The flag of the United States is something with which we are all familiar. Many business and several households fly it every day. It's on the uniform of the men and women serving our country. It's in the heart of many who love this country.
The first flag, the 13-star "Betsy Ross flag," was authorized by Congress on June 14, 1777 ... which is why that's celebrated as Flag Day. That flag, or a variation of it, flew over this country until Vermont (1791) and Kentucky (1792) joined the Union. It was not until 1795 that the flag was changed to reflect those 2 states. But, the new flag had not just 15 stars, but also 15 stripes. That's the flag that flew over Ft. McHenry, and was the subject of Frances Scott Key's poem that later became the Star-Spangled Banner.
Even though Tennessee joined the Union in 1796, the flag remained unchanged. In fact, it remained unchanged through the admission of Ohio (1803), Louisiana (1812), Indiana (1816), and Mississippi (1817). In 1818, the 5 new states were finally reflected in the flag with the change to 20 stars. The stripes were reduced back to the original 13.
Illinois was admitted to the Union in 1818, and the flag was changed the next year.
Alabama (1819) and Maine (1820) led to the 1820 increase to 23 stars.

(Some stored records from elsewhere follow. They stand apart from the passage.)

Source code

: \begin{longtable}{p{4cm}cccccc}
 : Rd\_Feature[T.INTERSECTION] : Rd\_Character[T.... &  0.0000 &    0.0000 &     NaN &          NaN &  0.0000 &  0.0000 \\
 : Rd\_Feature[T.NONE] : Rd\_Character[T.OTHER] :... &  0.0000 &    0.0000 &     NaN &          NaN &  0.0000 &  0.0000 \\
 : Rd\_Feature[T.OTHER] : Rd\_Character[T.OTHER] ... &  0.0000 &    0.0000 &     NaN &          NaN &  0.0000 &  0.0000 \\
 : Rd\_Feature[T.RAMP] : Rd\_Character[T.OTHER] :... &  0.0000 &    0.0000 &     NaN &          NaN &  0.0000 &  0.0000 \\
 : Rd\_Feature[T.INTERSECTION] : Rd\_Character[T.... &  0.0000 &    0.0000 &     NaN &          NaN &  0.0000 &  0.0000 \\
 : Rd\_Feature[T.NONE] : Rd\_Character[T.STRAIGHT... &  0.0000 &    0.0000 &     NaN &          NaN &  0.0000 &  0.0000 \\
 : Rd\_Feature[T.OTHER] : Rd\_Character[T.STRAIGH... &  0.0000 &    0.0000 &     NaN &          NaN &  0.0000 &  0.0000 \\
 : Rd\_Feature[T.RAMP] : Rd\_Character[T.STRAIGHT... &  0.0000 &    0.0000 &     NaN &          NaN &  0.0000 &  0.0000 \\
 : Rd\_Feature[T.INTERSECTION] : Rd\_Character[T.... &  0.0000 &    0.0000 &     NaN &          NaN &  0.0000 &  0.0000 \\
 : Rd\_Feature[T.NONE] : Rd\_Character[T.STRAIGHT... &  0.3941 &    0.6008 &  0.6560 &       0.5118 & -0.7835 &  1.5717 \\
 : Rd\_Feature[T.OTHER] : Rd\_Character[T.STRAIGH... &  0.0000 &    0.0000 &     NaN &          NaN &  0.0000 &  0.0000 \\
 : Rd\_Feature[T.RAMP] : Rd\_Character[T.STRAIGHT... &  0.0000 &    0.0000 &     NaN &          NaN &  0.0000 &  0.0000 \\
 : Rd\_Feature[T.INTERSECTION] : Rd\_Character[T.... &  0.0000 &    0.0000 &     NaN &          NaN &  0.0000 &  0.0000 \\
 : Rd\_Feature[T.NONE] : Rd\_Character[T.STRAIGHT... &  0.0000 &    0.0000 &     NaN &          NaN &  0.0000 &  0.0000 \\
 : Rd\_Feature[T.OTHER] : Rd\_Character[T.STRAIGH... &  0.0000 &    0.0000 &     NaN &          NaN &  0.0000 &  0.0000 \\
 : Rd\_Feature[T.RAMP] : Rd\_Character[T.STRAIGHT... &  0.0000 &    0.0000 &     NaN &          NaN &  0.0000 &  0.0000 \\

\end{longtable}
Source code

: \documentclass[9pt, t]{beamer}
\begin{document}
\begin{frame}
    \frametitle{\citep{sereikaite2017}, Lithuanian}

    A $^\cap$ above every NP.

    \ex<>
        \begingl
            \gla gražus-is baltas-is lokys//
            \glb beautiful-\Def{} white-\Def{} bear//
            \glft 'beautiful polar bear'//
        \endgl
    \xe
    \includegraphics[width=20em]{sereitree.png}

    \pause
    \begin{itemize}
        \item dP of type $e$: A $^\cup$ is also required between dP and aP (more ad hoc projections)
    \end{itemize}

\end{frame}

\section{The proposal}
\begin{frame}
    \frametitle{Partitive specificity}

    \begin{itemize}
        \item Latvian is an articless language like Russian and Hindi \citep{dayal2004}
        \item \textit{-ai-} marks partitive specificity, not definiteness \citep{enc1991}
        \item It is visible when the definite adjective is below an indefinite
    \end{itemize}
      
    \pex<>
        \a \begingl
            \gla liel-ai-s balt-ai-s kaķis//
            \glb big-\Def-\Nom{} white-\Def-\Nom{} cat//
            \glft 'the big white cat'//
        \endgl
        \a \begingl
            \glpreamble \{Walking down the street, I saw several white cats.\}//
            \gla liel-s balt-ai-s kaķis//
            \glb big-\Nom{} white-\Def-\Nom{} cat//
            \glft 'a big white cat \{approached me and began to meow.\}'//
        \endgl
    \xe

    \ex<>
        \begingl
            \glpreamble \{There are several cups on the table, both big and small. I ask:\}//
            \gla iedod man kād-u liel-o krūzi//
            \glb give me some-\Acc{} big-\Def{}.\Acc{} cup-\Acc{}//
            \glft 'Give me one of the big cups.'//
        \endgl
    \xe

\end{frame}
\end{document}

Missouri (1821) was reflected in 1822, as was Arkansas (1836) in 1836. Michigan (1837) brought the 26-star flag in 1837. Florida's admission to the Union necessitated the 1845 change of the flag.
Texas (1845) meant the flag would increase to 28 stars in 1846. Iowa (1846) brought the number of states to 29, and in 1847 the flag reflected that. Wisconsin (1848) brought the number of stars to 30.
California (1850) led to the increase to 31 stars in 1851, while Minnesota (1858) brought the number of stars to 32. Oregon (1859) made the total 33, Kansas (1861) brought the 34th star, West Virginia (1863) the 35th, and Nevada (1864) made it 36 in 1865.
Nebraska (1867) brought the number of states and stars to 37, while Colorado (1876) made it 38 in 1877.
Things got busy in 1889 when North Dakota, South Dakota, Montana, and Washington were added to the Union. Idaho was added in 1890, meaning that the 1890 flag would reflect an increase from 38 to 43 stars. Wyoming was admitted to the Union 6 days after the new flag was flown, which meant it would be 1891 before the 44-star flag would fly.
Utah brought the flag to 45 stars in 1896, and Oklahoma (1907) brought the 46-star flag in 1908.
New Mexico and Arizona were added to the Union in 1912, and the flag reflected 48 stars beginning July 4, 1912. That flag flew for 47 years, until 1959, when Alaska became the 49th state and was reflected with the 49-star flag.
Later in 1959, Hawaii was admitted to the Union, bringing the number of states to 50. On July 4 1960, the 50-star flag was first flown.
That 50-star flag has now flown 47 years and 1 day, longer than any other flag in the history of this country.